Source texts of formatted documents
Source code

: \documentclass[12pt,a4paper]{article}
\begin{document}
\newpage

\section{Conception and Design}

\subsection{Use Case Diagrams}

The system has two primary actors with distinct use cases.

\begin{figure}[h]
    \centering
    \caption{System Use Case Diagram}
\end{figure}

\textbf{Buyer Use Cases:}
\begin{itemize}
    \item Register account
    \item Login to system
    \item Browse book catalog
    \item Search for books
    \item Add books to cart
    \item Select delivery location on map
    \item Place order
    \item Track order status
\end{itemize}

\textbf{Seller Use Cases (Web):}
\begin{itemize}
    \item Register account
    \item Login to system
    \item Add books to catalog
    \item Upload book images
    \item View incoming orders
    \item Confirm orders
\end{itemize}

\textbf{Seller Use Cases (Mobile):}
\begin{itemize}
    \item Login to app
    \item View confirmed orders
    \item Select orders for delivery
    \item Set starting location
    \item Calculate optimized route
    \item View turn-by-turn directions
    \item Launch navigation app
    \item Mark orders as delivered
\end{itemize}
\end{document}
...
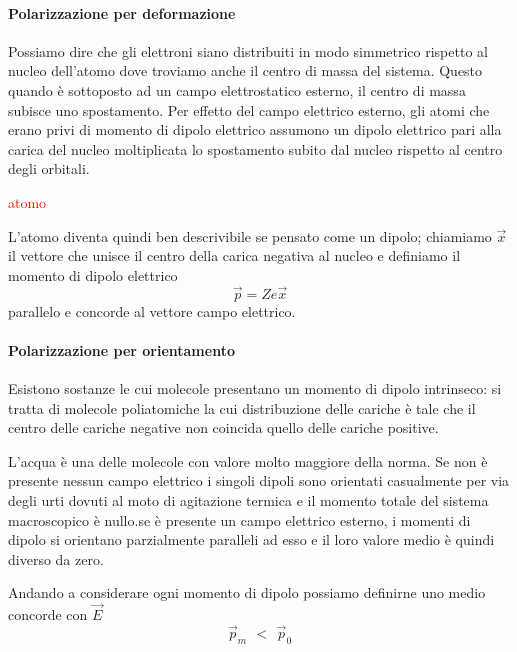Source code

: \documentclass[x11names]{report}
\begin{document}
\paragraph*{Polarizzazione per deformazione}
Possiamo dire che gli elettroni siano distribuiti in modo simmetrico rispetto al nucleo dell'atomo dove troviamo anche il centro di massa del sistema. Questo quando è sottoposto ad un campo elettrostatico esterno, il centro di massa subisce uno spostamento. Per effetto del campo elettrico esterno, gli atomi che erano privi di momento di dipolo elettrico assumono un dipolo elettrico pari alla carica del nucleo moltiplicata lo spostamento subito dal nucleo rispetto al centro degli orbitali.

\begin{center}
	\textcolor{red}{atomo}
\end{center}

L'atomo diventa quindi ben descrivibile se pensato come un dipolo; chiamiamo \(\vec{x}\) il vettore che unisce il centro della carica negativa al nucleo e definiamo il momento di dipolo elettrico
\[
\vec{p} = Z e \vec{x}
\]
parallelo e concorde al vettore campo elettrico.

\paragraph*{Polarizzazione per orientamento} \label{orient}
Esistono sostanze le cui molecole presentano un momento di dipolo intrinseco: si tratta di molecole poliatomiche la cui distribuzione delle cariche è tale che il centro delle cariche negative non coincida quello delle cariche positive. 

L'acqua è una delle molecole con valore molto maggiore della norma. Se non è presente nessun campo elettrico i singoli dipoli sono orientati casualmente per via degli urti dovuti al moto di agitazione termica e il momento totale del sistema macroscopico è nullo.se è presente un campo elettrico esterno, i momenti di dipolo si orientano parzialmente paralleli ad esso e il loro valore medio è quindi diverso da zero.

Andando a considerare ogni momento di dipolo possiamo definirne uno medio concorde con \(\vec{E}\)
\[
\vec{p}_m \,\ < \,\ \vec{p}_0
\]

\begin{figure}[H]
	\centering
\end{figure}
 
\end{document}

## Action item
Start with the line above that contains "Search for books" and end with the line that contains "Upload book images". Write out those lines exactly, and only those.

## Answer to this exercise
    \item Search for books
    \item Add books to cart
    \item Select delivery location on map
    \item Place order
    \item Track order status
\end{itemize}

\textbf{Seller Use Cases (Web):}
\begin{itemize}
    \item Register account
    \item Login to system
    \item Add books to catalog
    \item Upload book images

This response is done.